TxLASM: A Novel Language Agnostic Summarization Model for Text Documents
Ahmed Abdelfattah Saleh,Weigang Li
DOI: https://doi.org/10.1016/j.eswa.2023.121433
IF: 8.5
2024-01-01
Expert Systems with Applications
Abstract:In Natural Language Processing (NLP) domain, the majority of automatic text summarization approaches depend on a prior knowledge of the language and/or the domain of the text being summarized. Such approaches requires language dependent part-of-speech taggers, parsers, databases, pre-structured lexicons, etc. In this research, we propose a novel automatic text summarization model, Text Documents - Language Agnostic Summarization Model (TxLASM), which is able to perform extractive text summarization task in language/domain agnostic manner. TxLASM depends on specific characteristics of the major elements of the text being summarized rather than its domain, context, or language and thus rules out the need for language dependent pre-processing tools, taggers, parsers, lexicons or databases.

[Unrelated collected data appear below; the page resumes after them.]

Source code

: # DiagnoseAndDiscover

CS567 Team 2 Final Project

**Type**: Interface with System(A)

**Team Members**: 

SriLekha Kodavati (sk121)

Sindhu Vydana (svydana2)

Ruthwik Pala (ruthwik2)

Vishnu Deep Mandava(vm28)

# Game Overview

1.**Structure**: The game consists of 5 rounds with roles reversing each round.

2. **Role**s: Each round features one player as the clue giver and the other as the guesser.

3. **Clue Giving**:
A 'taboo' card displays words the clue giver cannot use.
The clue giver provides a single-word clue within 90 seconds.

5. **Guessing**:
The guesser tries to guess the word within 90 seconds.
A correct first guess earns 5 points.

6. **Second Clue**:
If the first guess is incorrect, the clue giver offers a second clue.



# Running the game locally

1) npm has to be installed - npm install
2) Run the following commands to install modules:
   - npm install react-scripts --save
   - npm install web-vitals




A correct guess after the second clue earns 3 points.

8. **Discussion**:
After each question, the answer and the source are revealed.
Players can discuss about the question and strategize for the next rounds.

Within TxLASM, we present a novel technique for encoding the shapes of major text elements (paragraphs, sentences, n-grams and words); moreover, we present language independent preprocessing algorithms to normalize words and perform relative stemming or lemmatization. Those algorithms and its Shape-Coding technique enable the TxLASM to extract intrinsic features of text elements and score them statistically, and subsequently extract a representative summary that is independent of the text language, domain and context. TxLASM was applied on an English and Portuguese benchmark datasets, and the results were compared to twelve state-of-the-art approaches presented in recent literature. In addition, the model was applied on French and Spanish news datasets, and the results were compared to those obtained by standard commercial summarization tools. TxLASM has outperformed all the SOTA approaches as well as the commercial tools in all four languages while maintaining its language and domain agnostic nature.